ABSTRACTS
Bootstrapping UMRs from UD for Scalable Multilingual Annotation
Federica Gamba
Uniform Meaning Representation (UMR) offers a cross-linguistically applicable framework for capturing sentence- and document-level semantics, but producing UMR annotations from scratch is a time-intensive process. This talk presents an approach for bootstrapping UMR graphs by leveraging Universal Dependencies (UD), a richly annotated multilingual syntactic resource covering a wide range of language families. It will be described how structural correspondences between UD and UMR can be exploited to automatically derive partial UMR graphs from UD trees, providing annotators with an initial representation to refine rather than create from scratch. While UD is not inherently semantic, it encodes syntactic information that maps well onto UMR structures, allowing us to extract meaningful correspondences that simplify annotation. This method not only reduces annotation effort but also facilitates scalable UMR creation across typologically diverse languages, aligning with UMR’s cross-linguistic design goals.
Automated Quality Control for Language Documentation: Detecting Phonotactic Inconsistencies in a Kokborok Wordlist
Abishek Stephen
Lexical data collection in language documentation often contains transcription errors and borrowings that can mislead linguistic analysis. We present unsupervised methods to identify phonotactic inconsistencies in wordlists, applying them to a multilingual dataset of Kokborok varieties with Bangla. Using phoneme-level and syllable-level n-gram language models, our approach identifies potential transcription errors and borrowings. We evaluate our methods using hand annotated gold standard and rank the phonotactic outliers using precision and recall at K metric. The ranking approach provides field linguists with a method to flag entries requiring verification, supporting data quality improvement in low-resourced language documentation.
Cross-linguistic statistical patterns in morphologically annotated corpora.
Vojtěch John
Research on morphological diversity in typology and contrastive linguistics has traditionally focused on discrete, predominantly inflectional features. However, corpus-based approaches can provide complementary insights into the quantitative and dynamic aspects of morphological systems. While multiple languages have both morphological resources and large parallel corpora, sizeable corpora with detailed morphological annotation – including morphological segmentation and morpheme classification – remain very scarce. As part of a broader effort to address this gap, we present our current work on the detailed automatic annotation of part of the multiparallel corpus Europarl, comprising over 10 million tokens in each of six languages: Czech, English, French, German, Hungarian, and Slovak. The presentation reports preliminary results on quantitative morphological features extracted from these data and their potential to inform further cross-linguistic research. In particular, we discuss observed cross-linguistic regularities in morpheme frequency distributions, relationships among morpheme classes, and their possible connection to word formation strategies.

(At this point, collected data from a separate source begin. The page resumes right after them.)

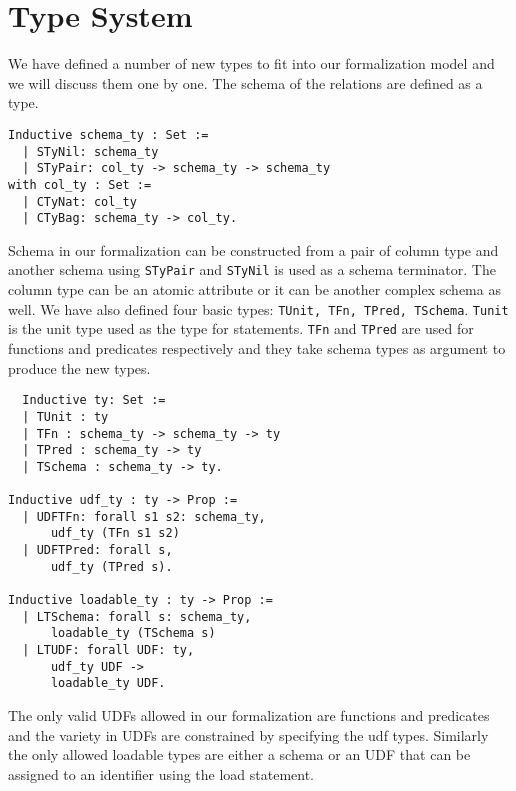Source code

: \section{Type System}
\label{sec:types}

We have defined a number of new types to fit into our formalization model and we will discuss them one by one. The schema of the relations are defined as a type.

\begin{lstlisting}
Inductive schema_ty : Set :=
  | STyNil: schema_ty
  | STyPair: col_ty -> schema_ty -> schema_ty
with col_ty : Set :=
  | CTyNat: col_ty
  | CTyBag: schema_ty -> col_ty.
\end{lstlisting}

Schema in our formalization can be constructed from a pair of column type and another schema using \texttt{STyPair} and \texttt{STyNil} is used as a schema terminator. The column type can be an atomic attribute or it can be another complex schema as well. We have also defined four basic types: \texttt{TUnit, TFn, TPred, TSchema}. \texttt{Tunit} is the unit type used as the type for statements. \texttt{TFn} and \texttt{TPred} are used for functions and predicates respectively and they take schema types as argument to produce the new types.

\begin{lstlisting}
  Inductive ty: Set :=
  | TUnit : ty
  | TFn : schema_ty -> schema_ty -> ty
  | TPred : schema_ty -> ty
  | TSchema : schema_ty -> ty.

Inductive udf_ty : ty -> Prop :=
  | UDFTFn: forall s1 s2: schema_ty,
      udf_ty (TFn s1 s2)
  | UDFTPred: forall s,
      udf_ty (TPred s).

Inductive loadable_ty : ty -> Prop :=
  | LTSchema: forall s: schema_ty,
      loadable_ty (TSchema s)
  | LTUDF: forall UDF: ty,
      udf_ty UDF ->
      loadable_ty UDF.
\end{lstlisting}

The only valid UDFs allowed in our formalization are functions and predicates and the variety in UDFs are constrained by specifying the udf types. Similarly the only allowed loadable types are either a schema or an UDF that can be assigned to an identifier using the load statement.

When Data Meet Tools: Using the Monitor Corpus for the Analysis of laguage Development
Klára Pivoňková
The aim of this paper is to introduce an infrastructure developed within the HiČKoK project to enable full-fledged corpus-based diachronic research of Czech. The individual sections of the paper present the components of this infrastructure, which links well-balanced, representative and annotated data with tailor-made tools for diachronic research. The forthcoming monitor corpus, covering the entire period of written Czech, along with its composition and annotation strategies, is briefly introduced. In the following sections, the potential of the application and its four modules—simple query, comparison, time-based associations, and diachronic collocations—are demonstrated through mini case studies. Combining large-scale data (as representative as possible) with a tool that enhances standard corpus functionalities, enriches them with a diachronic perspective, and enables result visualization makes diachronic research on language change more accessible and comprehensive.

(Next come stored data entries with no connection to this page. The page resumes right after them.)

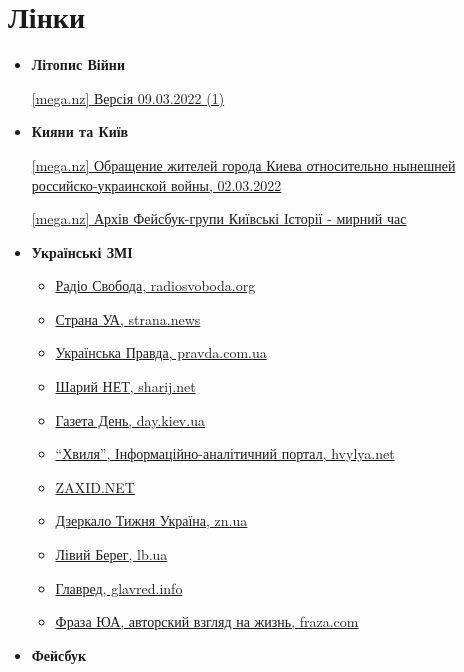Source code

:  
 
 
 
 
\section{Лінки}

\begin{itemize}
\item \textbf{Літопис Війни}

\href{https://mega.nz/file/08E1QARZ#lptMoRBsXDBuR_CLQ98Wr44fUBqcVqFDVfKB6FTzgw0}{%
[mega.nz] Версія 09.03.2022 (1)%
}

\item \textbf{Кияни та Київ}

\href{https://mega.nz/file/pk8QRCiQ#50ewDcF0CdtJ39XEnrc_zodA2fMqq7HGXTA1S7Httuw}{%
[mega.nz] Обращение жителей города Киева относительно нынешней российско-украинской войны, 02.03.2022}

\href{https://mega.nz/file/cltlFCgB#u_J6kOL2TxaLoKgXPKJdYTNpA7-PMcwKicPydJ3P-zk}{%
[mega.nz] Архів Фейсбук-групи Київські Історії - мирний час}

\item \textbf{Українські ЗМІ}

\begin{itemize}
\item \href{https://www.radiosvoboda.org}{Радіо Свобода, radiosvoboda.org}
\item \href{https://strana.news}{Страна УА, strana.news}
\item \href{https://www.pravda.com.ua}{Українська Правда, pravda.com.ua}
\item \href{https://sharij.net}{Шарий НЕТ, sharij.net}
\item \href{https://www.day.kiev.ua}{Газета День, day.kiev.ua}
\item \href{https://hvylya.net}{\enquote{Хвиля}, Інформаційно-аналітичний портал, hvylya.net}
\item \href{https://zaxid.net}{ZAXID.NET}
\item \href{https://zn.ua}{Дзеркало Тижня Україна, zn.ua}
\item \href{https://zn.ua}{Лівий Берег, lb.ua}
\item \href{https://glavred.info}{Главред, glavred.info}
\item \href{https://fraza.com}{Фраза ЮА, авторский взгляд на жизнь, fraza.com}
\end{itemize}

\item \textbf{Фейсбук}

\end{itemize}
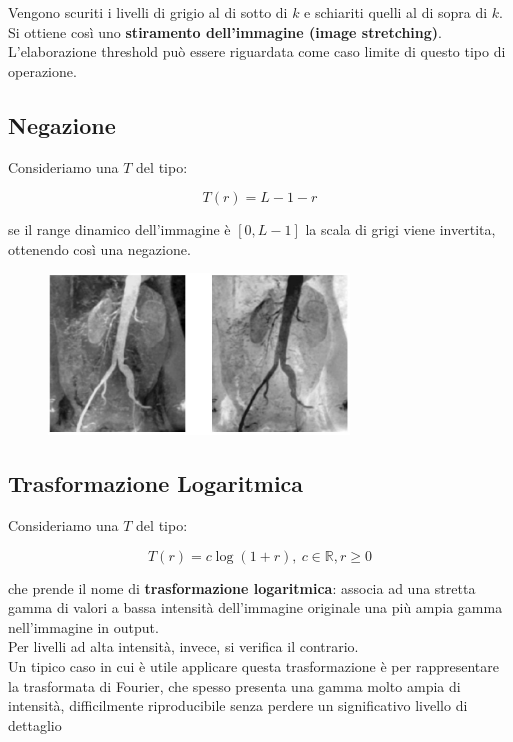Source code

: Vengono scuriti i livelli di grigio al di sotto di $k$ e schiariti quelli al di
sopra di $k$. Si ottiene così uno \textbf{stiramento dell'immagine (image
    stretching)}. L'elaborazione threshold può essere riguardata come caso limite di
questo tipo di operazione.

\subsection{Negazione}

Consideriamo una $T$ del tipo:

$$
    T(r) = L - 1 - r
$$

se il range dinamico dell'immagine è $[0, L - 1]$ la scala di grigi viene
invertita, ottenendo così una negazione.

\begin{figure}[H]
    \centering
    \includegraphics[width=8cm, keepaspectratio]{capitoli/immagini/imgs/angiografie_esempio_3.jpg}
\end{figure}

\subsection{Trasformazione Logaritmica}

Consideriamo una $T$ del tipo:

$$
    T(r) = c \log(1 + r), \ c \in  \mathbb{R}, r \geq 0
$$

che prende il nome di \textbf{trasformazione logaritmica}: associa ad una
stretta gamma di valori a bassa intensità dell'immagine originale una più ampia
gamma nell'immagine in output.\\
Per livelli ad alta intensità, invece, si verifica il contrario.\\
Un tipico caso in cui è utile applicare questa trasformazione è per
rappresentare la trasformata di Fourier, che spesso presenta una gamma molto
ampia di intensità, difficilmente riproducibile senza perdere un significativo
livello di dettaglio

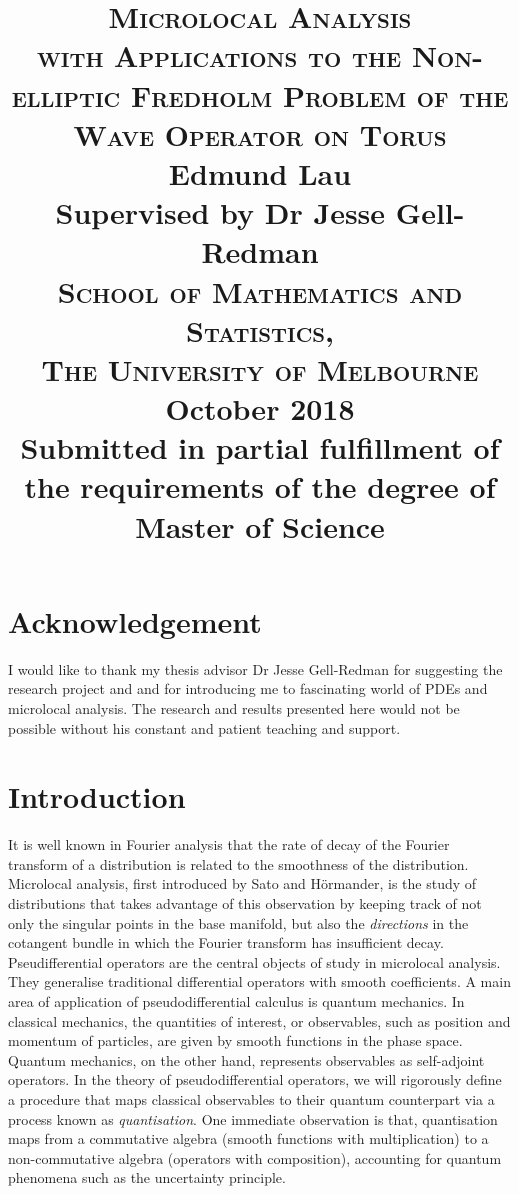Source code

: \documentclass[12pt, twoside]{book}
\title{    
    \textsc{\LARGE \textbf{Microlocal Analysis}} \\
    \textsc{\large \textbf{with Applications to the Non-elliptic Fredholm Problem of the Wave Operator on Torus}} \\ [5em]
    Edmund Lau \\
    Supervised by Dr Jesse Gell-Redman \\ [5em] 
    \textsc{\Large School of Mathematics and Statistics, \\ The University of Melbourne} \\ [5em]
    {\large October 2018} \\
    {\large Submitted in partial fulfillment of the requirements of the degree of Master of Science} \\
}
\date{}
\begin{document}
\maketitle



\chapter*{Acknowledgement}
I would like to thank my thesis advisor Dr Jesse Gell-Redman for suggesting the research project and and for introducing me to fascinating world of PDEs and microlocal analysis. The research and results presented here would not be possible without his constant and patient teaching and support. 


\tableofcontents

\chapter{Introduction}

It is well known in Fourier analysis that the rate of decay of the Fourier transform of a distribution is related to the smoothness of the distribution. Microlocal analysis, first introduced by  Sato \cite{Sato1970-on} and H\"ormander\cite{Hormander2007-ws}, is the study of distributions that takes advantage of this observation by keeping track of not only the singular points in the base manifold, but also the \textit{directions} in the cotangent bundle in which the Fourier transform has insufficient decay. \\

Pseudifferential operators are the central objects of study in microlocal analysis. They generalise traditional differential operators with smooth coefficients. A main area of application of pseudodifferential calculus is quantum mechanics\cite{Martinez2002-xg}. In classical  mechanics,  the quantities of interest, or  observables,  such as position and momentum of particles, are given by smooth functions in the phase space. Quantum mechanics, on the other hand, represents observables as self-adjoint operators. In the theory of pseudodifferential operators, we will rigorously define a procedure that maps classical observables to their quantum counterpart via a process known as \textit{quantisation}. One immediate observation is that, quantisation maps from a commutative algebra (smooth functions with multiplication) to a non-commutative algebra (operators with composition), accounting for quantum phenomena such as the uncertainty principle. \\
\end{document}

Assembling a Large Diachronic Corpus of Czech Books (1850–1950)
Michal Olbrich
We assembled a uniquely large diachronic corpus of written Czech based on books published
between 1850 and 1950. The corpus was compiled from materials provided by the Moravská
zemská knihovna (MZK), which offers extensive digitized collections through its Cramerius digital library. As source data, we used OCR texts derived from scanned book pages made available by MZK.

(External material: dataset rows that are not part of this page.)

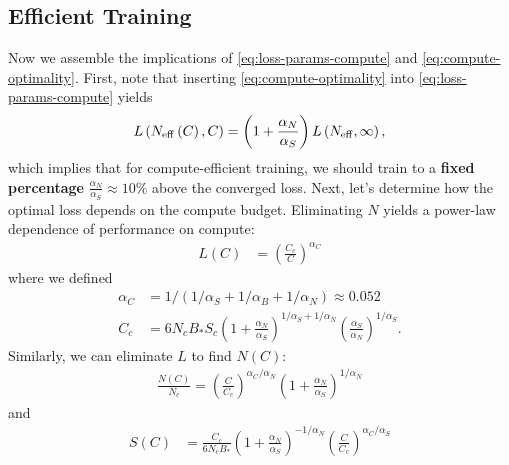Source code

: \documentclass[english]{article}
\begin{document}
\subsection{Efficient Training}
Now we assemble the implications of \eqref{eq:loss-params-compute} and \eqref{eq:compute-optimality}.
First, note that inserting \eqref{eq:compute-optimality} into \eqref{eq:loss-params-compute} yields
\begin{equation}
L\left(N_{{\rm eff}}\left(C\right),C\right)=\left(1+\frac{\alpha_{N}}{\alpha_{S}}\right)L\left(N_{{\rm eff}},\infty\right),
\end{equation}
which implies that for compute-efficient training, we should train to a \textbf{fixed percentage} $\frac{\alpha_{N}}{\alpha_{S}}\approx10\%$ above the converged loss.
Next, let's determine how the optimal loss depends on the compute budget. Eliminating $N$ yields a power-law dependence of performance on compute:
\begin{align}
L\left(C\right) & =\left(\frac{C_{c}}{C}\right)^{\alpha_{C}}
\end{align}
where we defined
\begin{align}
\alpha_{C} & =1/\left(1/\alpha_{S}+1/\alpha_{B}+1/\alpha_{N}\right)\approx0.052\\
C_{c} & =6N_{c}B_{\ast}S_{c}\left(1+\frac{\alpha_{N}}{\alpha_{S}}\right)^{1/\alpha_{S}+1/\alpha_{N}}\left(\frac{\alpha_{S}}{\alpha_{N}}\right)^{1/\alpha_{S}}.
\end{align}
Similarly, we can eliminate $L$ to find $N\left(C\right)$:
\begin{align}
\frac{N\left(C\right)}{N_{c}}=\left(\frac{C}{C_{c}}\right)^{\alpha_{C}/\alpha_{N}}\left(1+\frac{\alpha_{N}}{\alpha_{S}}\right)^{1/\alpha_{N}}
\end{align}
and
\begin{align}
S\left(C\right) & =\frac{C_{c}}{6N_{c}B_{\ast}}\left(1+\frac{\alpha_{N}}{\alpha_{S}}\right)^{-1/\alpha_{N}}\left(\frac{C}{C_{c}}\right)^{\alpha_{C}/\alpha_{S}}
\end{align}
\end{document}
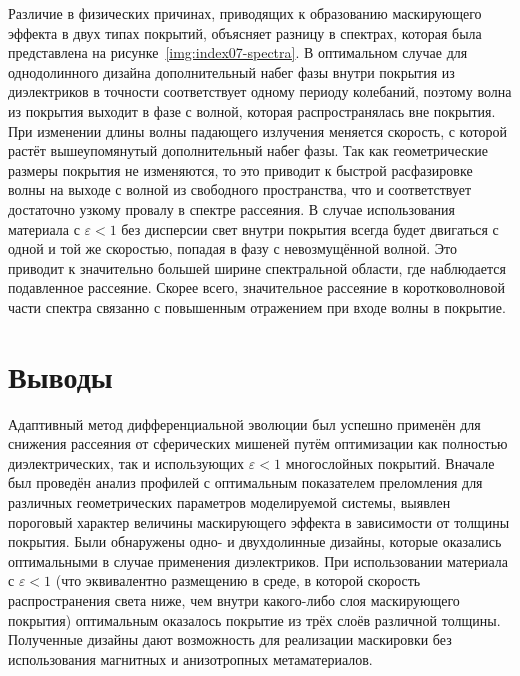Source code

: Различие в физических причинах, приводящих к образованию маскирующего
эффекта в двух типах покрытий, объясняет разницу в спектрах, которая
была представлена на рисунке~\ref{img:index07-spectra}. В оптимальном
случае для однодолинного дизайна дополнительный набег фазы внутри
покрытия из диэлектриков в точности соответствует одному периоду
колебаний, поэтому волна из покрытия выходит в фазе с волной, которая
распространялась вне покрытия. При изменении длины волны падающего
излучения меняется скорость, с которой растёт вышеупомянутый
дополнительный набег фазы. Так как геометрические размеры покрытия не
изменяются, то это приводит к быстрой расфазировке волны на выходе с
волной из свободного пространства, что и соответствует достаточно
узкому провалу в спектре рассеяния. В случае использования материала с
${\varepsilon<1}$ без дисперсии свет внутри покрытия всегда будет
двигаться с одной и той же скоростью, попадая в фазу с невозмущённой
волной. Это приводит к значительно большей ширине спектральной
области, где наблюдается подавленное рассеяние. Скорее всего,
значительное рассеяние в коротковолновой части спектра связанно с
повышенным отражением при входе волны в покрытие.

\section{Выводы}


Адаптивный метод дифференциальной эволюции был успешно применён для
снижения рассеяния от сферических мишеней путём оптимизации как
полностью диэлектрических, так и использующих $\varepsilon < 1$
многослойных покрытий.  Вначале был проведён анализ профилей с
оптимальным показателем преломления для различных геометрических
параметров моделируемой системы, выявлен пороговый характер величины
маскирующего эффекта в зависимости от толщины покрытия.  Были
обнаружены одно- и двухдолинные дизайны, которые оказались
оптимальными в случае применения диэлектриков. При использовании
материала с $\varepsilon < 1$ (что эквивалентно размещению в среде, в
которой скорость распространения света ниже, чем внутри какого-либо
слоя маскирующего покрытия) оптимальным оказалось покрытие из трёх
слоёв различной толщины. Полученные дизайны дают возможность для
реализации маскировки без использования магнитных и анизотропных
метаматериалов.



\clearpage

To collect the data at scale, we developed an automated acquisition pipeline in the form of a web crawler interfacing with the standard Cramerius API. Using this tool, we initially obtained 7,584 books from the target period. The resulting OCR texts, however, exhibited substantial noise typical of historical print, including non-textual pages, segmentation errors, and severely misrecognized characters.
The raw texts therefore underwent several stages of post-processing. We first applied a set of rule-based filters to address recurring and easily detectable issues. On this pre-cleaned data, we then employed a neural-network-based OCR correction model to further reduce systematic recognition errors and improve overall text quality.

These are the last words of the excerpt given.